The Commission or the County may decide to discontinue use of the system of book - entry-only
transfers through DTC (or a successor securities depository). In that event, 2021 Bond certificates will be
printed and delivered to DTC.
The information in this Appendix E concerning DTC and DTC's book -entry system has been
obtained from sources the Commission and the County believe to be reliable, but the Commission and the
County take no responsibility for the accuracy thereof.
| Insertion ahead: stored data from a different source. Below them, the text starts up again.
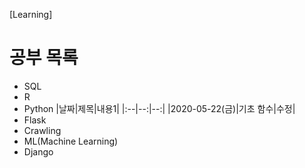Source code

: [Learning]

# 공부 목록
  * SQL
  * R
  * Python
    |날짜|제목|내용1|
    |:--|--:|--:|
    |2020-05-22(금)|기초 함수|수정|
  * Flask
  * Crawling
  * ML(Machine Learning)
  * Django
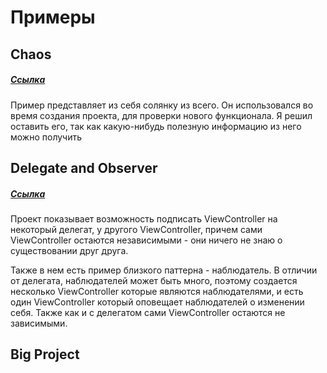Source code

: # Примеры

## Chaos
##### [Ссылка](https://github.com/ivlevAstef/DITranquillity/tree/master/Swift/SampleChaos)

Пример представляет из себя солянку из всего. 
Он использовался во время создания проекта, для проверки нового функционала.
Я решил оставить его, так как какую-нибудь полезную информацию из него можно получить

## Delegate and Observer
##### [Ссылка](https://github.com/ivlevAstef/DITranquillity/tree/master/Swift/SampleDelegateAndObserver)

Проект показывает возможность подписать ViewController на некоторый делегат, у другого ViewController, причем сами ViewController остаются независимыми - они ничего не знаю о существовании друг друга.

Также в нем есть пример близкого паттерна - наблюдатель. В отличии от делегата, наблюдателей может быть много, поэтому создается несколько ViewController которые являются наблюдателями, и есть один ViewController который оповещает наблюдателей о изменении себя. Также как и с делегатом сами ViewController остаются не зависимыми.

## Big Project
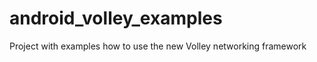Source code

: android_volley_examples
=======================

Project with examples how to use the new Volley networking framework
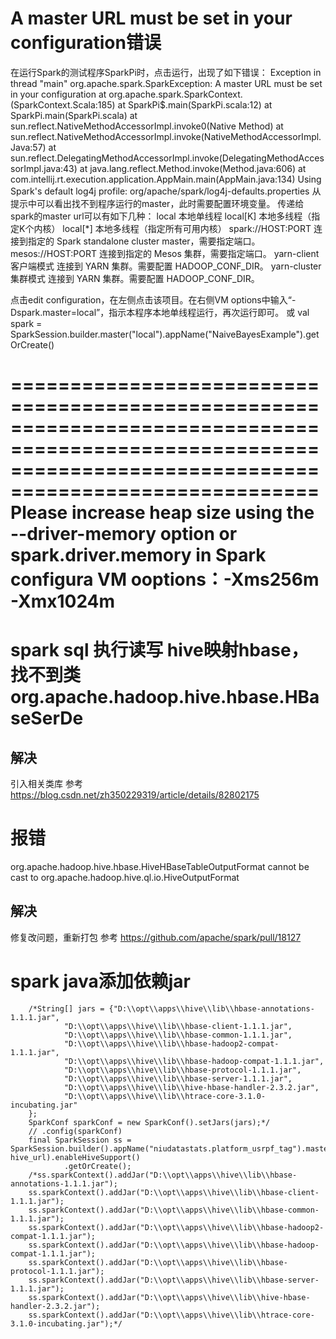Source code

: ﻿# A master URL must be set in your configuration错误

在运行Spark的测试程序SparkPi时，点击运行，出现了如下错误：
Exception in thread "main" org.apache.spark.SparkException: A master URL must be set in your configuration
at org.apache.spark.SparkContext.<init>(SparkContext.Scala:185)
at SparkPi$.main(SparkPi.scala:12)
at SparkPi.main(SparkPi.scala)
at sun.reflect.NativeMethodAccessorImpl.invoke0(Native Method)
at sun.reflect.NativeMethodAccessorImpl.invoke(NativeMethodAccessorImpl.Java:57)
at sun.reflect.DelegatingMethodAccessorImpl.invoke(DelegatingMethodAccessorImpl.java:43)
at java.lang.reflect.Method.invoke(Method.java:606)
at com.intellij.rt.execution.application.AppMain.main(AppMain.java:134)
Using Spark's default log4j profile: org/apache/spark/log4j-defaults.properties
从提示中可以看出找不到程序运行的master，此时需要配置环境变量。
传递给spark的master url可以有如下几种：
local 本地单线程
local[K] 本地多线程（指定K个内核）
local[*] 本地多线程（指定所有可用内核）
spark://HOST:PORT 连接到指定的 Spark standalone cluster master，需要指定端口。
mesos://HOST:PORT 连接到指定的 Mesos 集群，需要指定端口。
yarn-client客户端模式 连接到 YARN 集群。需要配置 HADOOP_CONF_DIR。
yarn-cluster集群模式 连接到 YARN 集群。需要配置 HADOOP_CONF_DIR。

点击edit configuration，在左侧点击该项目。在右侧VM options中输入“-Dspark.master=local”，指示本程序本地单线程运行，再次运行即可。
或
val spark = SparkSession.builder.master("local").appName("NaiveBayesExample").getOrCreate()

============================================================================================================================================================
Please increase heap size using the --driver-memory option or spark.driver.memory in Spark configura
VM ooptions：-Xms256m -Xmx1024m
============================================================================================================================================================


# spark sql 执行读写 hive映射hbase，找不到类org.apache.hadoop.hive.hbase.HBaseSerDe
## 解决
引入相关类库
参考 https://blog.csdn.net/zh350229319/article/details/82802175

# 报错
org.apache.hadoop.hive.hbase.HiveHBaseTableOutputFormat cannot be cast to org.apache.hadoop.hive.ql.io.HiveOutputFormat
## 解决
修复改问题，重新打包
参考 https://github.com/apache/spark/pull/18127


# spark java添加依赖jar

        /*String[] jars = {"D:\\opt\\apps\\hive\\lib\\hbase-annotations-1.1.1.jar",
                "D:\\opt\\apps\\hive\\lib\\hbase-client-1.1.1.jar",
                "D:\\opt\\apps\\hive\\lib\\hbase-common-1.1.1.jar",
                "D:\\opt\\apps\\hive\\lib\\hbase-hadoop2-compat-1.1.1.jar",
                "D:\\opt\\apps\\hive\\lib\\hbase-hadoop-compat-1.1.1.jar",
                "D:\\opt\\apps\\hive\\lib\\hbase-protocol-1.1.1.jar",
                "D:\\opt\\apps\\hive\\lib\\hbase-server-1.1.1.jar",
                "D:\\opt\\apps\\hive\\lib\\hive-hbase-handler-2.3.2.jar",
                "D:\\opt\\apps\\hive\\lib\\htrace-core-3.1.0-incubating.jar"
        };
        SparkConf sparkConf = new SparkConf().setJars(jars);*/
        // .config(sparkConf)
        final SparkSession ss = SparkSession.builder().appName("niudatastats.platform_usrpf_tag").master("local[*]").config("hive.metastore.uris", hive_url).enableHiveSupport()
                .getOrCreate();
        /*ss.sparkContext().addJar("D:\\opt\\apps\\hive\\lib\\hbase-annotations-1.1.1.jar");
        ss.sparkContext().addJar("D:\\opt\\apps\\hive\\lib\\hbase-client-1.1.1.jar");
        ss.sparkContext().addJar("D:\\opt\\apps\\hive\\lib\\hbase-common-1.1.1.jar");
        ss.sparkContext().addJar("D:\\opt\\apps\\hive\\lib\\hbase-hadoop2-compat-1.1.1.jar");
        ss.sparkContext().addJar("D:\\opt\\apps\\hive\\lib\\hbase-hadoop-compat-1.1.1.jar");
        ss.sparkContext().addJar("D:\\opt\\apps\\hive\\lib\\hbase-protocol-1.1.1.jar");
        ss.sparkContext().addJar("D:\\opt\\apps\\hive\\lib\\hbase-server-1.1.1.jar");
        ss.sparkContext().addJar("D:\\opt\\apps\\hive\\lib\\hive-hbase-handler-2.3.2.jar");
        ss.sparkContext().addJar("D:\\opt\\apps\\hive\\lib\\htrace-core-3.1.0-incubating.jar");*/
THE COMMISSION, THE COUNTY AND THE TRUSTEE HAVE NO RESPONSIBILITY OR OBLIGATION TO
DTC, THE DIRECT PARTICIPANTS, THE INDIRECT PARTICIPANTS OR THE BENEFICIAL OWNERS WITH
RESPECT TO (1) THE ACCURACY OF ANY RECORDS MAINTAINED BY DTC OR ANY PARTICIPANT, OR THE
MAINTENANCE OF ANY RECORDS; (2) THE PAYMENT BY DTC OR ANY PARTICIPANT OF ANY AMOUNT DUE
TO ANY BENEFICIAL OWNER IN RESPECT OF THE 2021 BONDS, OR THE SENDING OF ANY TRANSACTION
STATEMENTS; (3) THE DELIVERY OR TIMELINESS OF DELIVERY BY DTC OR ANY PARTICIPANT OF ANY
NOTICE TO ANY BENEFICIAL OWNER WHICH IS REQUIRED OR PERMITTED UNDER THE INDENTURE TO BE
GIVEN TO OWNERS; (4) THE SELECTION OF THE BENEFICIAL OWNERS TO RECEIVE PAYMENTS UPON ANY
PARTIAL PREPAYMENT OF THE 2021 BONDS; OR (5) ANY CONSENT GIVEN OR OTHER ACTION TAKEN BY
DTC OR ITS NOMINEE AS THE REGISTERED OWNER OF THE 2021 BONDS, INCLUDING ANY ACTION TAKEN
PURSUANT TO AN OMNIBUS PROXY.
The information in this section concerning DTC and DTC's book -entry system has been obtained
from sources the Commission and the County believe to be reliable, but the Commission and the County
take no responsibility for the accuracy thereof.